*** Begin section ***
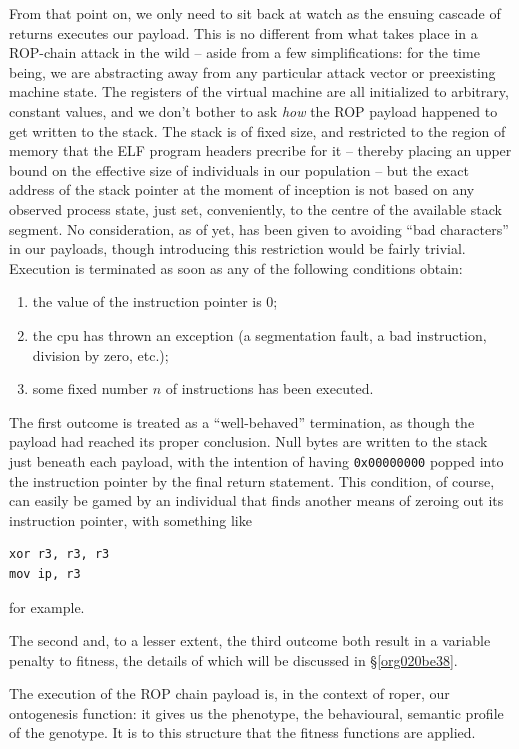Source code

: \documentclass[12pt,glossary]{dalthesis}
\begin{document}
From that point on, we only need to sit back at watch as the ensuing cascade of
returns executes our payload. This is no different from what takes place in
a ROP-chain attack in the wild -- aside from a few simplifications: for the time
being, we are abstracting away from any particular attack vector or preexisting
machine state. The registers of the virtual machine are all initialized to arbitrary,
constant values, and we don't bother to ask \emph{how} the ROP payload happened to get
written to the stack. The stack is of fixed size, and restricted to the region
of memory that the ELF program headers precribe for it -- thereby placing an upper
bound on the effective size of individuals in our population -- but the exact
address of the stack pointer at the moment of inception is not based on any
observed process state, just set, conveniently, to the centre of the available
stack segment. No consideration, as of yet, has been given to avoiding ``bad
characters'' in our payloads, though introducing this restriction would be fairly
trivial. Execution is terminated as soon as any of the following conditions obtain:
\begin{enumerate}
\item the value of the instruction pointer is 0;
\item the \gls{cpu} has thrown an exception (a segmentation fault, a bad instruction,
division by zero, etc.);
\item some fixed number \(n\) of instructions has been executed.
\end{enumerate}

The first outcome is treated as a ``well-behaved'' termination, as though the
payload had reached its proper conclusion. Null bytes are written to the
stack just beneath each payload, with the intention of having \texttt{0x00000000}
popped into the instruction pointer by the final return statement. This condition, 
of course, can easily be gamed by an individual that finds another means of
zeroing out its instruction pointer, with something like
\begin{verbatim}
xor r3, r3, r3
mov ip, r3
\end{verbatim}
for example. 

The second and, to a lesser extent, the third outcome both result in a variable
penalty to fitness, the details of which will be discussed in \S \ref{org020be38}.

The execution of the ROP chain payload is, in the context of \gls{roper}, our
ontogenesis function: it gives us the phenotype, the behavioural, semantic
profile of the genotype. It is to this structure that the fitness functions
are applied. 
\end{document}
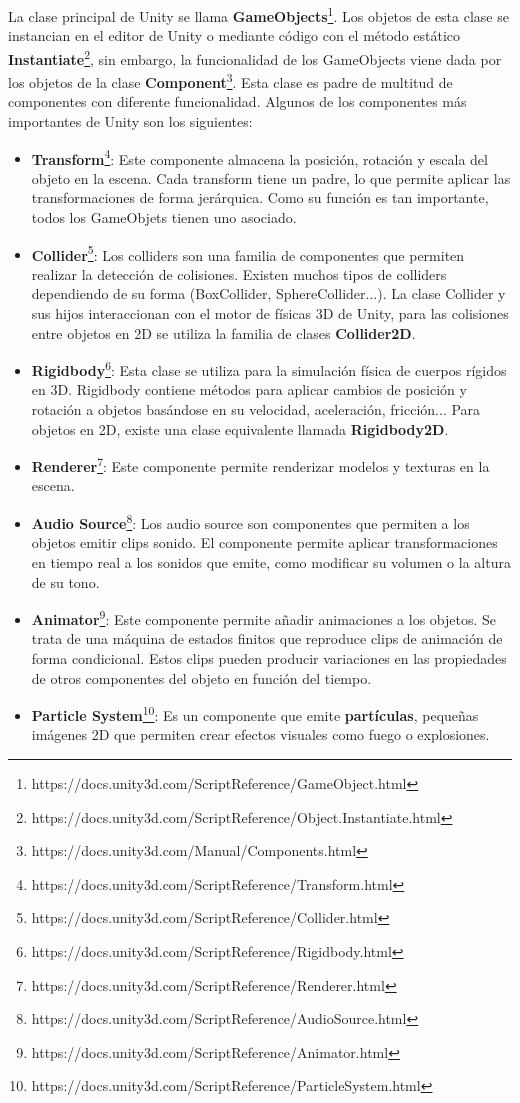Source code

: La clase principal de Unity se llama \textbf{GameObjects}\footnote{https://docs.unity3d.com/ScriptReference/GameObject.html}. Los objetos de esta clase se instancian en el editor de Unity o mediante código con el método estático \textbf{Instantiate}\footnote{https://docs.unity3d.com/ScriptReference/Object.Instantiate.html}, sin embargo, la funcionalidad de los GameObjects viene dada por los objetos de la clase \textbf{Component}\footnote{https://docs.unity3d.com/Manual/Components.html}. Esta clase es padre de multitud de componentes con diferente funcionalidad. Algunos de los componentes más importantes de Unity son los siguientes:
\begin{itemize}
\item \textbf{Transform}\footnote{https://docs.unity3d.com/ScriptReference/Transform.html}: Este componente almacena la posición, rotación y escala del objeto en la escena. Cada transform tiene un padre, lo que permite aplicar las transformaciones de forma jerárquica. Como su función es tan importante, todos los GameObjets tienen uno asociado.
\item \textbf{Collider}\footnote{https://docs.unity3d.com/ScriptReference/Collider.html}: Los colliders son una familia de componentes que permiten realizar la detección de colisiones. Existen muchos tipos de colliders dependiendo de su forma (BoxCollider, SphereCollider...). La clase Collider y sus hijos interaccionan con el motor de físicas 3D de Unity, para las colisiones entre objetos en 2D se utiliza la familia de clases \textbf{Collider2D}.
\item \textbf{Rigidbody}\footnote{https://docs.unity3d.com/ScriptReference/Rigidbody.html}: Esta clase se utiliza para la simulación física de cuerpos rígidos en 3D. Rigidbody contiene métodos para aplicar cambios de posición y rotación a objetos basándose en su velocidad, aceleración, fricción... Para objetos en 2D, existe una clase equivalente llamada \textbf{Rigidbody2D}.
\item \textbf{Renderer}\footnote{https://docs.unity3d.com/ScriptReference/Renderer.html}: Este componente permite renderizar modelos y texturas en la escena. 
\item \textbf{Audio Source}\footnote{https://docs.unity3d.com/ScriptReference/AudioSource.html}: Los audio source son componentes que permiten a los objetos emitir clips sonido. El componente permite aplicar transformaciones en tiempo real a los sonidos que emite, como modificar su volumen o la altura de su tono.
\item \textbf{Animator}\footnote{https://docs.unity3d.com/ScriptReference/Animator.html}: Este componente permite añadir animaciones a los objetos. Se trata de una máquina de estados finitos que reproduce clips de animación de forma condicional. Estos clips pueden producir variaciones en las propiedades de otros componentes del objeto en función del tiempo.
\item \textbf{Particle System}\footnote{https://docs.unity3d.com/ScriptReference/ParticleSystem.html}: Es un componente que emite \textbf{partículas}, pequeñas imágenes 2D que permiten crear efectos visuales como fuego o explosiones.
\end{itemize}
*** End section ***
*** Begin section ***
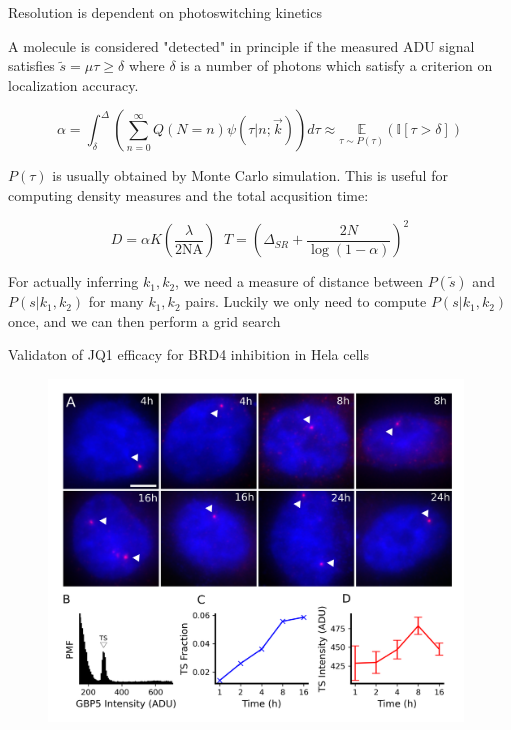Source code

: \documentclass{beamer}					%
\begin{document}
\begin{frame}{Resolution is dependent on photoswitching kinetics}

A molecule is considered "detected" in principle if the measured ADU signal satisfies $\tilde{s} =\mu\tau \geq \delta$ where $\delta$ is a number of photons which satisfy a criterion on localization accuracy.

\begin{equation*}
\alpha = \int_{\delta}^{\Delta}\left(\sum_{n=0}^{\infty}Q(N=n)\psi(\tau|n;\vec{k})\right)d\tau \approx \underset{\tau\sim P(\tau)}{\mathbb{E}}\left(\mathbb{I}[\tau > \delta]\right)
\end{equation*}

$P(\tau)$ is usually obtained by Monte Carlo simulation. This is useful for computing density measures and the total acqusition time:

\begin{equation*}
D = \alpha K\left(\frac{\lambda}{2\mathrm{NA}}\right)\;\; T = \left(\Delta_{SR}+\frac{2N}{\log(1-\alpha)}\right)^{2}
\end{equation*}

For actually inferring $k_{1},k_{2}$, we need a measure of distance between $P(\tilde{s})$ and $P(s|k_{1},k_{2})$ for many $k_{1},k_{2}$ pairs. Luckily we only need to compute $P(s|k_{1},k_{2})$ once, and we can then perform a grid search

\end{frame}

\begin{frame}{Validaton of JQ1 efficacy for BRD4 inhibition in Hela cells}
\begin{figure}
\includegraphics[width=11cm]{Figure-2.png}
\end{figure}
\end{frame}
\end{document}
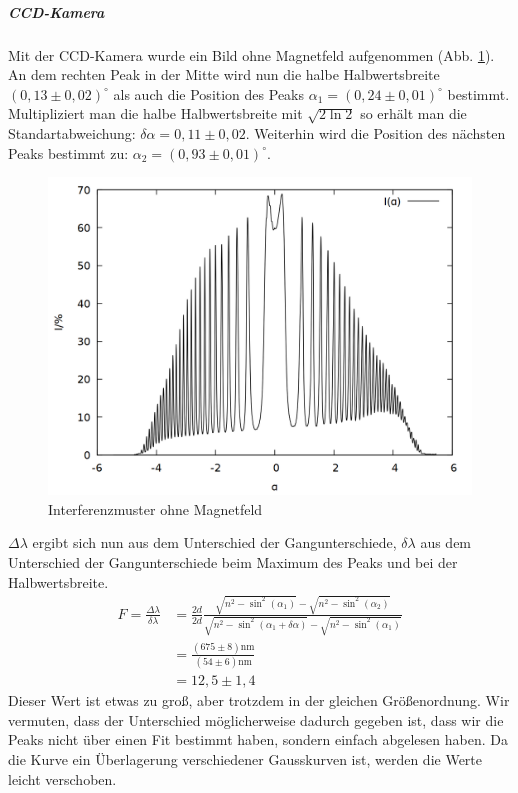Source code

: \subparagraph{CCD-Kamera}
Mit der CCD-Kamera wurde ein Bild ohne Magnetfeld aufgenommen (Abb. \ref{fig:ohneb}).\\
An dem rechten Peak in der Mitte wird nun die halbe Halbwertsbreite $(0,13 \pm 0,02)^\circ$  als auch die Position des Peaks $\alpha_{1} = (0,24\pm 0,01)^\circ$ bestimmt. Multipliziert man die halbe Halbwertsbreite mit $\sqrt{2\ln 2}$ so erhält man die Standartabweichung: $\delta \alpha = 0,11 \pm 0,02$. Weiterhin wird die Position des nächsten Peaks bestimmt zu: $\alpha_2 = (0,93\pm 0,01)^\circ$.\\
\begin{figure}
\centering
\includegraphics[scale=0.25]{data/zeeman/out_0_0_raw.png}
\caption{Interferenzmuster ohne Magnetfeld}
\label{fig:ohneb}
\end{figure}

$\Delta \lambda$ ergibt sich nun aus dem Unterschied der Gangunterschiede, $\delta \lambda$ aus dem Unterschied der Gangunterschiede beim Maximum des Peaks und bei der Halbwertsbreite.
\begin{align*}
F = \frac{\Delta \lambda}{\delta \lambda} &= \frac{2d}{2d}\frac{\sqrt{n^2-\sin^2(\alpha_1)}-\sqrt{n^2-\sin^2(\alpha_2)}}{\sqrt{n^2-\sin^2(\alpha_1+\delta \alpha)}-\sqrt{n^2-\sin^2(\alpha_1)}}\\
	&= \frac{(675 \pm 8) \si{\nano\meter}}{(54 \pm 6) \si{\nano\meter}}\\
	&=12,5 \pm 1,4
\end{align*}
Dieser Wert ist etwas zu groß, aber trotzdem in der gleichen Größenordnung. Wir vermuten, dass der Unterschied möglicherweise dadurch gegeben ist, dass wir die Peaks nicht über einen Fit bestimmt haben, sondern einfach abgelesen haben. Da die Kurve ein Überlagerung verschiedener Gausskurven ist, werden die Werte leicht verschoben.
*** End section ***
*** Begin section ***
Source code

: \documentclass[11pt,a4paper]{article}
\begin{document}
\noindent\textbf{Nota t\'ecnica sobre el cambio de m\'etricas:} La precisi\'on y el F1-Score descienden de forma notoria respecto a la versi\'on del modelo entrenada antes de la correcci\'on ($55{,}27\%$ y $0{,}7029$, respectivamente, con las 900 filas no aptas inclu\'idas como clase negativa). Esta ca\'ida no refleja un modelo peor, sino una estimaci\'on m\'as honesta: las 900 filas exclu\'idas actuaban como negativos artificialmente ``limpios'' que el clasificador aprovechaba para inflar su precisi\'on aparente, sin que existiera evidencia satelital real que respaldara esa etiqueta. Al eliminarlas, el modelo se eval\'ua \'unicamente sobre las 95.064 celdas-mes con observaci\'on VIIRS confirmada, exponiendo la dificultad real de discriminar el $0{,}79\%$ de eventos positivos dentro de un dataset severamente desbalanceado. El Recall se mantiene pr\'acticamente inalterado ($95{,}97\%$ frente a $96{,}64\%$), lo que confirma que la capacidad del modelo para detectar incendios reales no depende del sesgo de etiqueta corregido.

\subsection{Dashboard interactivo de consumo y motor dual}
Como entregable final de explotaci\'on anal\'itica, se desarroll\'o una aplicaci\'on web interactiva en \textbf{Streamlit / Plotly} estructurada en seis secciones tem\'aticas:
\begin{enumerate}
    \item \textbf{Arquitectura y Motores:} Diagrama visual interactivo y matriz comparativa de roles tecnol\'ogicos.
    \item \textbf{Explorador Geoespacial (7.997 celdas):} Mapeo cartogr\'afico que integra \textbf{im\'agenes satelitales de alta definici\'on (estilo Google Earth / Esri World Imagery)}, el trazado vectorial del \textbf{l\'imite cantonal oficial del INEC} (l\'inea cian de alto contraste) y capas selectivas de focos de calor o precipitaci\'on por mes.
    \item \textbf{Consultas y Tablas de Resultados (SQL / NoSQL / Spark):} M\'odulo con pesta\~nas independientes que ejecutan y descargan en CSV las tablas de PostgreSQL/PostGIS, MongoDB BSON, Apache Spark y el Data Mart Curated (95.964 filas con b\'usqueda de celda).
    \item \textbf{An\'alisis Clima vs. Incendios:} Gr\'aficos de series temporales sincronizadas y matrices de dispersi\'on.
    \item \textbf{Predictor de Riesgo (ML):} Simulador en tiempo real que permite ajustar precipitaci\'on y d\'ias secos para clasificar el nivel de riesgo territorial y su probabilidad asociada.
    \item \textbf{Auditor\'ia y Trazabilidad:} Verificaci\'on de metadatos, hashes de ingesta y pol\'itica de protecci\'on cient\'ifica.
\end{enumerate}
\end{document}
*** End section ***
» What is needed
From the listing, reproduce every line where the word "size" is present.

» Solution
written to the stack. The stack is of fixed size, and restricted to the region
bound on the effective size of individuals in our population -- but the exact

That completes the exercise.